Westerholt: Da können wir ganz, ganz viel leisten, denn das ist unser Tagesgeschäft. Wir kennen die Zugänge, wir kennen auch die rechtlichen Regelungen. Wir sind aber in einer sehr besonderen Situation, weil in sehr kurzer Zeit sehr viele Menschen gekommen sind. Was wir brauchen, ist, dass sich hier in Köln insbesondere die Zugänge in diese Systeme sehr, sehr schnell sortieren.

Das fängt damit an, dass Bezirksämter endlich wieder offene Sprechstunden anbieten müssen, um die schiere Zahl von notwendigen Wohnsitzanmeldungen bewältigen zu können. Die Verweise in die Schulplätze funktionieren dadurch, dass entsprechend auch Lehrpersonal zur Verfügung steht und entsprechende Einkommensklassen aufgebaut werden. Da erleben wir eine Stadtverwaltung, die da nicht gut aufgestellt ist und das muss sich sehr, sehr schnell organisieren.

DOMRADIO.DE: Kann man schon ungefähr sagen, wie lange es dauert, bis zum Beispiel jemand einen Kitaplatz für sein Kind bekommt?

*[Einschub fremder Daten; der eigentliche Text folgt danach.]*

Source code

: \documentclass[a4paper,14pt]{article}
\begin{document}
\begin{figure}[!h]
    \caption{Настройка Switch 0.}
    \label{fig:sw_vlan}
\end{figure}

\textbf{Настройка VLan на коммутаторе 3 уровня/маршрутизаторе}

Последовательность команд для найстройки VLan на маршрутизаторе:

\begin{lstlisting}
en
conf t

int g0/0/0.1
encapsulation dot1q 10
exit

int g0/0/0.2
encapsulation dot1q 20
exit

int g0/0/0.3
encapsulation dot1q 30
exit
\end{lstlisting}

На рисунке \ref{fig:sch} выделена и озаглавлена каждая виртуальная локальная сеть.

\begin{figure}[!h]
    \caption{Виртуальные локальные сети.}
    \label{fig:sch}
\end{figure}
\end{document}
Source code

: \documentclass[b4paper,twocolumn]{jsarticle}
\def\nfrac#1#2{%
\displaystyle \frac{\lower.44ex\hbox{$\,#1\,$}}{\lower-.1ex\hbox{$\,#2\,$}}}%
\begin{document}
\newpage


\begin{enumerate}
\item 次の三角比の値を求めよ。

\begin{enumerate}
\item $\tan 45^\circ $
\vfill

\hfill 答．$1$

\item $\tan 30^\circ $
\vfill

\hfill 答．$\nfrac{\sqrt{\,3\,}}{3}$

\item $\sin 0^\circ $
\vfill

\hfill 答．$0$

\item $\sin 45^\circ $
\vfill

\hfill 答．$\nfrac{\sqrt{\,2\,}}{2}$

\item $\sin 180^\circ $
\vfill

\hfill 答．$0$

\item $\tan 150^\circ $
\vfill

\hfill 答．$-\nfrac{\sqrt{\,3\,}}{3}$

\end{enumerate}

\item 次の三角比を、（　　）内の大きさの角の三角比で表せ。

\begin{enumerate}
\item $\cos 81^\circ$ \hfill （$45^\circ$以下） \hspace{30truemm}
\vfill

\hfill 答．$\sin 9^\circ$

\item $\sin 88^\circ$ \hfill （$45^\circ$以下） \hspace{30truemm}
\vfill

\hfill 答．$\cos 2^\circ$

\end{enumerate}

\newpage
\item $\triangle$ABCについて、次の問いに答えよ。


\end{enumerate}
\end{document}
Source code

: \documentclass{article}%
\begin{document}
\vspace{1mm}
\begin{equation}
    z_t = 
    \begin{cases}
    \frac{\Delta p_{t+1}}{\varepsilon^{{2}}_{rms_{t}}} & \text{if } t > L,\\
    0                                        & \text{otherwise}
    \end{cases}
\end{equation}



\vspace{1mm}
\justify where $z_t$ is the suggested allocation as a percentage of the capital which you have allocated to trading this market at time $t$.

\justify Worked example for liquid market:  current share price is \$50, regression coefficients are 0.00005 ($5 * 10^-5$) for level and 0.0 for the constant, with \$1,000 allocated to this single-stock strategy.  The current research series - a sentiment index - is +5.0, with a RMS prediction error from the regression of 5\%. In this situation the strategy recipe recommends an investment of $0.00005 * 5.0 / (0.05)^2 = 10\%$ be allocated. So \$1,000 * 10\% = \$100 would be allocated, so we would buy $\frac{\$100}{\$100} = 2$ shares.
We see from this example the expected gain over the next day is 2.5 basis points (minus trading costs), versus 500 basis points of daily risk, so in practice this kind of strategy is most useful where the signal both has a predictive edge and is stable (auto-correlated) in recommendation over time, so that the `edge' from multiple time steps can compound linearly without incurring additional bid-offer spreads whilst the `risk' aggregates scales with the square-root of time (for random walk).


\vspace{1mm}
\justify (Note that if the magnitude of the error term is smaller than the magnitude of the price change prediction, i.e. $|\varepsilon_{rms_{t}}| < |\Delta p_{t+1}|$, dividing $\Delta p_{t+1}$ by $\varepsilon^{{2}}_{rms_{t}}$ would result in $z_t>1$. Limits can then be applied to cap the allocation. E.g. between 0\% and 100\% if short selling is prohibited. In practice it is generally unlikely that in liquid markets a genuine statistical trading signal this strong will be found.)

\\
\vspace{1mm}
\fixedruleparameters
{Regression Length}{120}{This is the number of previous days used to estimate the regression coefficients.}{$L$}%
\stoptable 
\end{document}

Westerholt: Das kann ich tatsächlich noch nicht sagen. Ich kann es nur vermuten. Das Thema Kita-Versorgung genauso wie das Thema Wohnungssuche ist ja eines, das in Köln schon seit vielen, vielen Jahren prekär ist und jetzt eben dadurch zusätzlich belastet wird.

Das Gute an der Situation ist, dass nicht nur Menschen kommen, die Hilfsangebote brauchen, sondern die auch Hilfsangebote bieten können. Es kommen Lehrkräfte. Es kommen Menschen, die arbeiten wollen. Zukünftige Erzieherinnen, Erzieher, Lehrerinnen, Lehrer. Und das gehört genauso dazu zu dem ganzen Paket, das eben jetzt auch schnell Zugänge geschafft werden, um die Menschen hier einzubinden und selbst zu helfen.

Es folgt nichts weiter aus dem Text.